Last month, we talked about using videos to deliver content—a technique that can be employed in both face-to-face and remote learning situations. We’re talking here about brief, three- to five-minute bursts of information delivered via video. When the teacher uses video to deliver content, he or she gains a number of potential benefits:

  • Efficiency of time by eliminating wasted words, tangents, and shenanigans
  • Personalized learning by allowing students to pause, rewind, and rewatch as needed
  • Ability to easily share for remote learning
  • Tapping into a natural learning medium for 21st-century learners

Perhaps the biggest benefit comes from video’s appeal to both the audio and visual “channels” of our learners, positioning them to retain more of the information we share. Video furthers our quest to better connect student and content.

But you lose a little something too, potentially, when your students are interacting with recorded “you” on a screen instead of interacting with real, live you during an in-person lecture. When live and in person, you can read students’ nonverbal expressions. You can pause and ask them a question that pushes them to deeper thought. You can ask them type 1 and type 2 questions to gauge their understanding of the “building blocks” that will form the basis for the learning activities to come—and you can then adjust your instruction to solidify their knowledge of the basics if they need it. You can do all these things easily and naturally when you lecture in the traditional way.

Do you lose those things when you choose to deliver some of your content via video? Maybe. Remember there are some aspects of the face-to-face classroom experience that tech can’t completely replicate. It’s the human side of education.

That being said, technology does allow us to do some of the formative assessment we just described.  Edpuzzle is an educational website that allows a teacher to upload videos and then “overlay” questions on top of the content at teacher designated times. For example, if you tell Edpuzzle to stop and ask a question at 45 seconds into the video, it will do just that and won’t proceed until the question is answered by the one who’s watching it. The teacher can choose multiple choice or true/false questions that check for knowledge of the lesson’s building blocks. But Edpuzzle will also pause the video and allow you to ask short-answer questions that push learners to demonstrate critical thinking and communication skills in their answer.
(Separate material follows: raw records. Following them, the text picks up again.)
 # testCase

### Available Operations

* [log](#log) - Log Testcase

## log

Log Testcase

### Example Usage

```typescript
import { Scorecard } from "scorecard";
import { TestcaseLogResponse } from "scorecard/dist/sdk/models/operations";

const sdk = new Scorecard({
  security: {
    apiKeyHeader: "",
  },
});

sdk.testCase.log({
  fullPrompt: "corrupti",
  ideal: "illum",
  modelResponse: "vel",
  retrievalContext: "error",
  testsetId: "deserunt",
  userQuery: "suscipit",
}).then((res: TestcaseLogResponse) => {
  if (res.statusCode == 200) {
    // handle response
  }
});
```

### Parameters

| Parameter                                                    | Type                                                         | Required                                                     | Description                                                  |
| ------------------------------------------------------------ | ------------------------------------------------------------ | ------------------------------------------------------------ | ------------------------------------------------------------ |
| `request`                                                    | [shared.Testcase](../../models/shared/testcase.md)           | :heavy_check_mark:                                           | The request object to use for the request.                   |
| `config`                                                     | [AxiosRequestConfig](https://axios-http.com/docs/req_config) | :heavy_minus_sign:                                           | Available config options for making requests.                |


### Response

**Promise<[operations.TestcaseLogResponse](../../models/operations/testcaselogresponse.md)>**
This type of formative assessment allows for immediate and personalized feedback for both the teacher and the student. Not every student is going to struggle with the same material. Edpuzzle helps the teacher pinpoint those areas where each student struggles and where each student excels—and to customize instruction accordingly.
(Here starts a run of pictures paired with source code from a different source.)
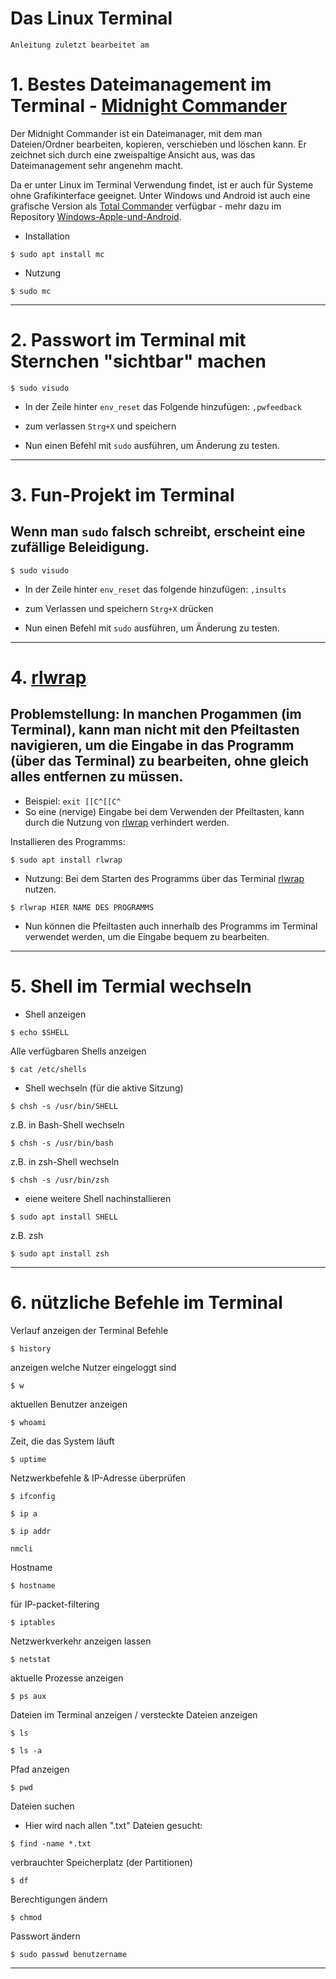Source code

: # Das Linux Terminal

`Anleitung zuletzt bearbeitet am `

# 1. Bestes Dateimanagement im Terminal - [Midnight Commander](https://midnight-commander.org/)

Der Midnight Commander ist ein Dateimanager, mit dem man Dateien/Ordner bearbeiten, kopieren, verschieben und löschen kann.
Er zeichnet sich durch eine zweispaltige Ansicht aus, was das Dateimanagement sehr angenehm macht.

Da er unter Linux im Terminal Verwendung findet, ist er auch für Systeme ohne Grafikinterface geeignet.
Unter Windows und Android ist auch eine grafische Version als [Total Commander](https://www.ghisler.com/deutsch.htm) verfügbar - mehr dazu im Repository [Windows-Apple-und-Android](https://github.com/replay45/Windows-Apple-und-Android).

- Installation
```
$ sudo apt install mc
```

- Nutzung
```
$ sudo mc
```



----------------------------------------------------------------------------------------------------------

# 2. Passwort im Terminal mit Sternchen "sichtbar" machen

```
$ sudo visudo
```

- In der Zeile hinter `env_reset` das Folgende hinzufügen: `,pwfeedback`

- zum verlassen `Strg+X` und speichern

- Nun einen Befehl mit `sudo` ausführen, um Änderung zu testen.

----------------------------------------------------------------------------------------------------------


# 3. Fun-Projekt im Terminal

## Wenn man `sudo` falsch schreibt, erscheint eine zufällige Beleidigung.

```
$ sudo visudo
```

- In der Zeile hinter `env_reset` das folgende hinzufügen: `,insults`

- zum Verlassen und speichern `Strg+X` drücken

- Nun einen Befehl mit `sudo` ausführen, um Änderung zu testen.



----------------------------------------------------------------------------------------------------------


# 4. [rlwrap](https://github.com/hanslub42/rlwrap)

## Problemstellung: In manchen Progammen (im Terminal), kann man nicht mit den Pfeiltasten navigieren, um die Eingabe in das Programm (über das Terminal) zu bearbeiten, ohne gleich alles entfernen zu müssen.

- Beispiel: `exit [[C^[[C^`
- So eine (nervige) Eingabe bei dem Verwenden der Pfeiltasten, kann durch die Nutzung von [rlwrap](https://github.com/hanslub42/rlwrap) verhindert werden.


Installieren des Programms:
```
$ sudo apt install rlwrap
```

- Nutzung:
Bei dem Starten des Programms über das Terminal [rlwrap](https://github.com/hanslub42/rlwrap) nutzen.

```
$ rlwrap HIER NAME DES PROGRAMMS
```


- Nun können die Pfeiltasten auch innerhalb des Programms im Terminal verwendet werden, um die Eingabe bequem zu bearbeiten.


----------------------------------------------------------------------------------------------------------

# 5. Shell im Termial wechseln

- Shell anzeigen
```
$ echo $SHELL
```

Alle verfügbaren Shells anzeigen
```
$ cat /etc/shells
```

- Shell wechseln (für die aktive Sitzung)
```
$ chsh -s /usr/bin/SHELL
```
z.B. in Bash-Shell wechseln
```
$ chsh -s /usr/bin/bash
```
z.B. in zsh-Shell wechseln
```
$ chsh -s /usr/bin/zsh
```

- eiene weitere Shell nachinstallieren
```
$ sudo apt install SHELL
```
z.B. zsh
```
$ sudo apt install zsh
```



----------------------------------------------------------------------------------------------------------

# 6. nützliche Befehle im Terminal

Verlauf anzeigen der Terminal Befehle
```
$ history
```

anzeigen welche Nutzer eingeloggt sind
```
$ w
```

aktuellen Benutzer anzeigen
```
$ whoami
```

Zeit, die das System läuft
```
$ uptime
```

Netzwerkbefehle & IP-Adresse überprüfen
```
$ ifconfig
```
```
$ ip a
```
```
$ ip addr
```
```
nmcli
```

Hostname
```
$ hostname
```

für IP-packet-filtering
```
$ iptables
```

Netzwerkverkehr anzeigen lassen
```
$ netstat
```

aktuelle Prozesse anzeigen
```
$ ps aux
```

Dateien im Terminal anzeigen / versteckte Dateien anzeigen
```
$ ls
```
```
$ ls -a
```

Pfad anzeigen
```
$ pwd
```

Dateien suchen

- Hier wird nach allen ".txt" Dateien gesucht:
```
$ find -name *.txt
```

verbrauchter Speicherplatz (der Partitionen)
```
$ df
```

Berechtigungen ändern
```
$ chmod
```

Passwort ändern
```
$ sudo passwd benutzername
```

----------------------------------------------------------------------------------------------------------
What Edpuzzle does for videos, Pear Deck does for slide presentations. Pear Deck is an add-on specifically made for Google Slides presentations. (But you can import your PowerPoint slides as well.)  Pear Deck adds interactive multiple choice, true/false, and short-answer questions to your slides and allows the teacher on his or her screen to see the students’ answers in real time. Again, the point is personalized learning. Pear Deck and Edpuzzle give you opportunities to interact with every student—not just the ones who are confident enough to raise their hands and venture an answer.
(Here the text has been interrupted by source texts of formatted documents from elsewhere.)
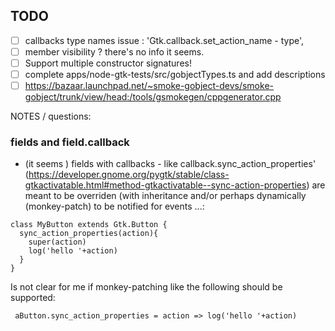 ## TODO

- [ ] callbacks type names issue :   'Gtk.callback.set_action_name - type',
- [ ] member visibility  ? there's no info it seems. 
- [ ] Support  multiple constructor signatures!
- [ ] complete apps/node-gtk-tests/src/gobjectTypes.ts and add descriptions
- [ ] https://bazaar.launchpad.net/~smoke-gobject-devs/smoke-gobject/trunk/view/head:/tools/gsmokegen/cppgenerator.cpp
 
NOTES / questions: 

### fields and field.callback

 + (it seems ) fields with callbacks - like callback.sync_action_properties' (https://developer.gnome.org/pygtk/stable/class-gtkactivatable.html#method-gtkactivatable--sync-action-properties) are meant to be overriden (with inheritance and/or perhaps dynamically (monkey-patch)   to be notified for events ...:

```
class MyButton extends Gtk.Button {
  sync_action_properties(action){
    super(action)
    log('hello '+action)
  }
}
```
Is not clear for me if monkey-patching like the following should be supported: 

```
 aButton.sync_action_properties = action => log('hello '+action)
 ```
In the end, it isn’t our cleverness or our empathy that connects our students to the life-giving content of God’s Word. Nor is it our cutting-edge use of technology. Those things are simply blessings we’ve been given that build rapport and educational tools that have been entrusted to our care.  As stewards of those gifts, we do our best to use them to the utmost of our ability and to the glory of God. The Holy Spirit is the one responsible for the connections made between listener and the Word, between student and content. Thank God that he allows us to play a role in that connection, unworthy though we are. And thank God for the tools, like technology, that he places at our disposal. May he bless our teaching—and make connections more and greater through our humble efforts.